In [13]:
from pathlib import Path
import json
import numpy as np
import pandas as pd
import joblib
import torch
from torch.utils.data import DataLoader


In [None]:
BASE_DIR = Path("/Users/prabh/Desktop/ML/property_valuation")   # Adjust this path as per your local setup
DATA_DIR = BASE_DIR / "data"
PROCESSED_DIR = DATA_DIR / "processed"
IMAGES_DIR = DATA_DIR / "images"
OUTPUT_DIR = BASE_DIR / "outputs"

DEVICE = torch.device("cuda" if torch.cuda.is_available() else "cpu")


In [15]:
test_df = pd.read_csv(PROCESSED_DIR / "test_processed.csv")
print("Test samples:", len(test_df))



Test samples: 5396


In [16]:
xgb_model = joblib.load(OUTPUT_DIR / "xgboost_model.pkl")


In [17]:
FEATURES = [
    'bedrooms', 'bathrooms', 'sqft_living', 'sqft_lot', 'floors',
    'sqft_above', 'sqft_basement', 'sqft_living15', 'sqft_lot15',
    'grade', 'condition', 'view', 'waterfront', 'yr_renovated',
    'yr_built', 'house_age', 'renovated_flag'
]

X_test = test_df[FEATURES]


In [18]:
xgb_preds = xgb_model.predict(X_test)


In [19]:
test_with_xgb = test_df.copy()
test_with_xgb["xgb_pred"] = xgb_preds

save_path = PROCESSED_DIR / "test_with_xgb.csv"
test_with_xgb.to_csv(save_path, index=False)

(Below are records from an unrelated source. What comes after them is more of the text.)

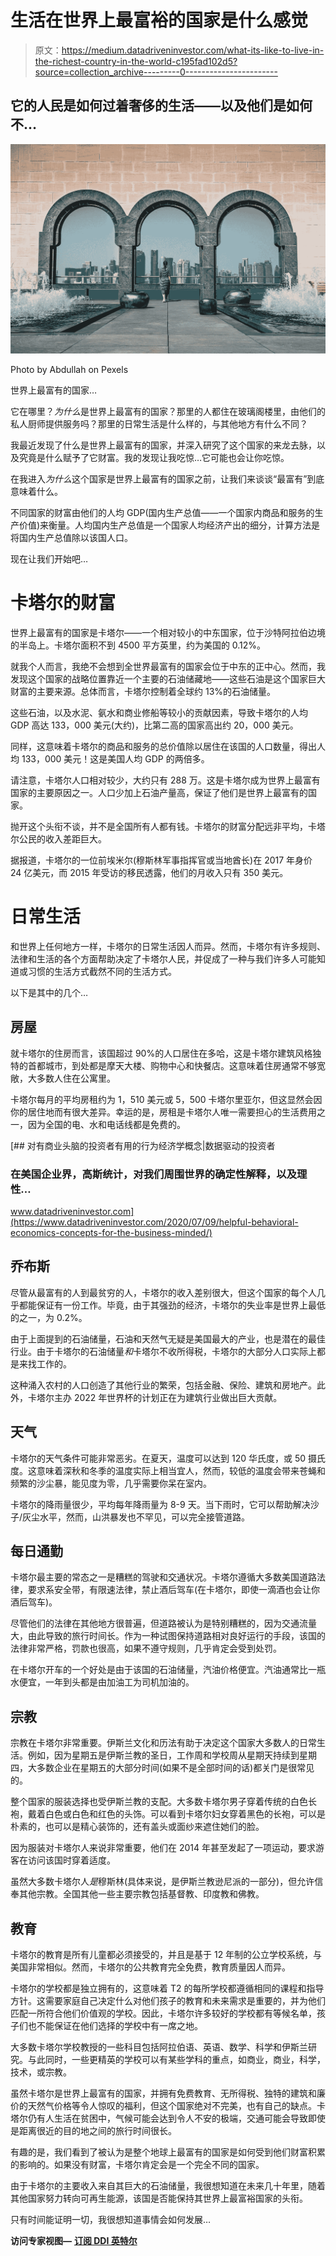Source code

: # 生活在世界上最富裕的国家是什么感觉

> 原文：<https://medium.datadriveninvestor.com/what-its-like-to-live-in-the-richest-country-in-the-world-c195fad102d5?source=collection_archive---------0----------------------->

## 它的人民是如何过着奢侈的生活——以及他们是如何不…

![](img/85dcbaa4d19a41ef20344a00631d74c9.png)

Photo by Abdullah on Pexels

世界上最富有的国家…

它在哪里？*为什么*是世界上最富有的国家？那里的人都住在玻璃阁楼里，由他们的私人厨师提供服务吗？那里的日常生活是什么样的，与其他地方有什么不同？

我最近发现了什么是世界上最富有的国家，并深入研究了这个国家的来龙去脉，以及究竟是什么赋予了它财富。我的发现让我吃惊…它可能也会让你吃惊。

在我进入*为什么*这个国家是世界上最富有的国家之前，让我们来谈谈“最富有”到底意味着什么。

不同国家的财富由他们的人均 GDP(国内生产总值——一个国家内商品和服务的生产价值)来衡量。人均国内生产总值是一个国家人均经济产出的细分，计算方法是将国内生产总值除以该国人口。

现在让我们开始吧…

# 卡塔尔的财富

世界上最富有的国家是卡塔尔——一个相对较小的中东国家，位于沙特阿拉伯边境的半岛上。卡塔尔面积不到 4500 平方英里，约为美国的 0.12%。

就我个人而言，我绝不会想到全世界最富有的国家会位于中东的正中心。然而，我发现这个国家的战略位置靠近一个主要的石油储藏地——这些石油是这个国家巨大财富的主要来源。总体而言，卡塔尔控制着全球约 13%的石油储量。

这些石油，以及水泥、氨水和商业修船等较小的贡献因素，导致卡塔尔的人均 GDP 高达 133，000 美元(大约)，比第二高的国家高出约 20，000 美元。

同样，这意味着卡塔尔的商品和服务的总价值除以居住在该国的人口数量，得出人均 133，000 美元！这是美国人均 GDP 的两倍多。

请注意，卡塔尔人口相对较少，大约只有 288 万。这是卡塔尔成为世界上最富有国家的主要原因之一。人口少加上石油产量高，保证了他们是世界上最富有的国家。

抛开这个头衔不谈，并不是全国所有人都有钱。卡塔尔的财富分配远非平均，卡塔尔公民的收入差距巨大。

据报道，卡塔尔的一位前埃米尔(穆斯林军事指挥官或当地酋长)在 2017 年身价 24 亿美元，而 2015 年受访的移民透露，他们的月收入只有 350 美元。

# 日常生活

和世界上任何地方一样，卡塔尔的日常生活因人而异。然而，卡塔尔有许多规则、法律和生活的各个方面帮助决定了卡塔尔人民，并促成了一种与我们许多人可能知道或习惯的生活方式截然不同的生活方式。

以下是其中的几个…

## 房屋

就卡塔尔的住房而言，该国超过 90%的人口居住在多哈，这是卡塔尔建筑风格独特的首都城市，到处都是摩天大楼、购物中心和快餐店。这意味着住房通常不够宽敞，大多数人住在公寓里。

卡塔尔每月的平均房租约为 1，510 美元或 5，500 卡塔尔里亚尔，但这显然会因你的居住地而有很大差异。幸运的是，房租是卡塔尔人唯一需要担心的生活费用之一，因为全国的电、水和电话线都是免费的。

[](https://www.datadriveninvestor.com/2020/07/09/helpful-behavioral-economics-concepts-for-the-business-minded/) [## 对有商业头脑的投资者有用的行为经济学概念|数据驱动的投资者

### 在美国企业界，高斯统计，对我们周围世界的确定性解释，以及理性…

www.datadriveninvestor.com](https://www.datadriveninvestor.com/2020/07/09/helpful-behavioral-economics-concepts-for-the-business-minded/) 

## 乔布斯

尽管从最富有的人到最贫穷的人，卡塔尔的收入差别很大，但这个国家的每个人几乎都能保证有一份工作。毕竟，由于其强劲的经济，卡塔尔的失业率是世界上最低的之一，为 0.2%。

由于上面提到的石油储量，石油和天然气无疑是美国最大的产业，也是潜在的最佳行业。由于卡塔尔的石油储量*和*卡塔尔不收所得税，卡塔尔的大部分人口实际上都是来找工作的。

这种涌入农村的人口创造了其他行业的繁荣，包括金融、保险、建筑和房地产。此外，卡塔尔主办 2022 年世界杯的计划正在为建筑行业做出巨大贡献。

## 天气

卡塔尔的天气条件可能非常恶劣。在夏天，温度可以达到 120 华氏度，或 50 摄氏度。这意味着深秋和冬季的温度实际上相当宜人，然而，较低的温度会带来苍蝇和频繁的沙尘暴，能见度为零，几乎需要你呆在室内。

卡塔尔的降雨量很少，平均每年降雨量为 8-9 天。当下雨时，它可以帮助解决沙子/灰尘水平，然而，山洪暴发也不罕见，可以完全接管道路。

## 每日通勤

卡塔尔最主要的常态之一是糟糕的驾驶和交通状况。卡塔尔遵循大多数美国道路法律，要求系安全带，有限速法律，禁止酒后驾车(在卡塔尔，即使一滴酒也会让你酒后驾车)。

尽管他们的法律在其他地方很普遍，但道路被认为是特别糟糕的，因为交通流量大，由此导致的旅行时间长。作为一种试图保持道路相对良好运行的手段，该国的法律非常严格，罚款也很高，如果不遵守规则，几乎肯定会受到处罚。

在卡塔尔开车的一个好处是由于该国的石油储量，汽油价格便宜。汽油通常比一瓶水便宜，一年到头都是由加油工为司机加油的。

## 宗教

宗教在卡塔尔非常重要。伊斯兰文化和历法有助于决定这个国家大多数人的日常生活。例如，因为星期五是伊斯兰教的圣日，工作周和学校周从星期天持续到星期四，大多数企业在星期五的大部分时间(如果不是全部时间的话)都关门是很常见的。

整个国家的服装选择也受伊斯兰教的支配。大多数卡塔尔男子穿着传统的白色长袍，戴着白色或白色和红色的头饰。可以看到卡塔尔妇女穿着黑色的长袍，可以是朴素的，也可以是精心装饰的，还有盖头或面纱来遮住她们的脸。

因为服装对卡塔尔人来说非常重要，他们在 2014 年甚至发起了一项运动，要求游客在访问该国时穿着适度。

虽然大多数卡塔尔人*是*穆斯林(具体来说，是伊斯兰教逊尼派的一部分)，但允许信奉其他宗教。全国其他一些主要宗教包括基督教、印度教和佛教。

## 教育

卡塔尔的教育是所有儿童都必须接受的，并且是基于 12 年制的公立学校系统，与美国非常相似。然而，卡塔尔的公共教育完全免费，教育质量因人而异。

卡塔尔的学校都是独立拥有的，这意味着 T2 的每所学校都遵循相同的课程和指导方针。这需要家庭自己决定什么对他们孩子的教育和未来需求是重要的，并为他们匹配一所符合他们价值观的学校。因此，卡塔尔许多较好的学校都有等候名单，孩子们也不能保证在他们选择的学校中有一席之地。

大多数卡塔尔学校教授的一些科目包括阿拉伯语、英语、数学、科学和伊斯兰研究。与此同时，一些更精英的学校可以有某些学科的重点，如商业，商业，科学，技术，或宗教。

虽然卡塔尔是世界上最富有的国家，并拥有免费教育、无所得税、独特的建筑和廉价的天然气价格等令人惊叹的福利，但这个国家绝对不完美，也有自己的缺点。卡塔尔仍有人生活在贫困中，气候可能会达到令人不安的极端，交通可能会导致即使是距离很近的目的地之间的旅行时间很长。

有趣的是，我们看到了被认为是整个地球上最富有的国家是如何受到他们财富积累的影响的。如果没有财富，卡塔尔肯定会是一个完全不同的国家。

由于卡塔尔的主要收入来自其巨大的石油储量，我很想知道在未来几十年里，随着其他国家努力转向可再生能源，该国是否能保持其世界上最富裕国家的头衔。

只有时间能证明一切，我很想知道事情会如何发展…

**访问专家视图—** [**订阅 DDI 英特尔**](https://datadriveninvestor.com/ddi-intel)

print("Saved:", save_path)


Saved: \Users\prabh\Desktop\ML\property_valuation\data\processed\test_with_xgb.csv


In [20]:
test_with_xgb = pd.read_csv(PROCESSED_DIR / "test_with_xgb.csv")


In [21]:
from src.dataset import PropertyDataset
from torch.utils.data import DataLoader

test_residual_ds = PropertyDataset(
    PROCESSED_DIR / "test_with_xgb.csv",
    IMAGES_DIR,
    split="test",
    mode="residual",
    xgb_pred_col="xgb_pred"
)

test_loader = DataLoader(
    test_residual_ds,
    batch_size=32,
    shuffle=False
)


In [23]:
from src.models import DualZoomResidualCNN
import torch

residual_model = DualZoomResidualCNN().to(DEVICE)
residual_model.load_state_dict(
    torch.load(
        OUTPUT_DIR / "adaptive_fusion_final.pth",
        map_location=DEVICE,
        weights_only=True
    )
)
residual_model.eval()


DualZoomResidualCNN(
  (image_encoder): DualImageEncoder(
    (encoder16): CNNImageEncoder(
      (backbone): Sequential(
        (0): Conv2d(3, 64, kernel_size=(7, 7), stride=(2, 2), padding=(3, 3), bias=False)
        (1): BatchNorm2d(64, eps=1e-05, momentum=0.1, affine=True, track_running_stats=True)
        (2): ReLU(inplace=True)
        (3): MaxPool2d(kernel_size=3, stride=2, padding=1, dilation=1, ceil_mode=False)
        (4): Sequential(
          (0): BasicBlock(
            (conv1): Conv2d(64, 64, kernel_size=(3, 3), stride=(1, 1), padding=(1, 1), bias=False)
            (bn1): BatchNorm2d(64, eps=1e-05, momentum=0.1, affine=True, track_running_stats=True)
            (relu): ReLU(inplace=True)
            (conv2): Conv2d(64, 64, kernel_size=(3, 3), stride=(1, 1), padding=(1, 1), bias=False)
            (bn2): BatchNorm2d(64, eps=1e-05, momentum=0.1, affine=True, track_running_stats=True)
          )
          (1): BasicBlock(
            (conv1): Conv2d(64, 64, kernel_size=(

In [24]:
cnn_residuals = []

with torch.no_grad():
    for img16, img18, _ in test_loader:
        img16 = img16.to(DEVICE)
        img18 = img18.to(DEVICE)

        preds = residual_model(img16, img18)
        cnn_residuals.append(preds.cpu().numpy())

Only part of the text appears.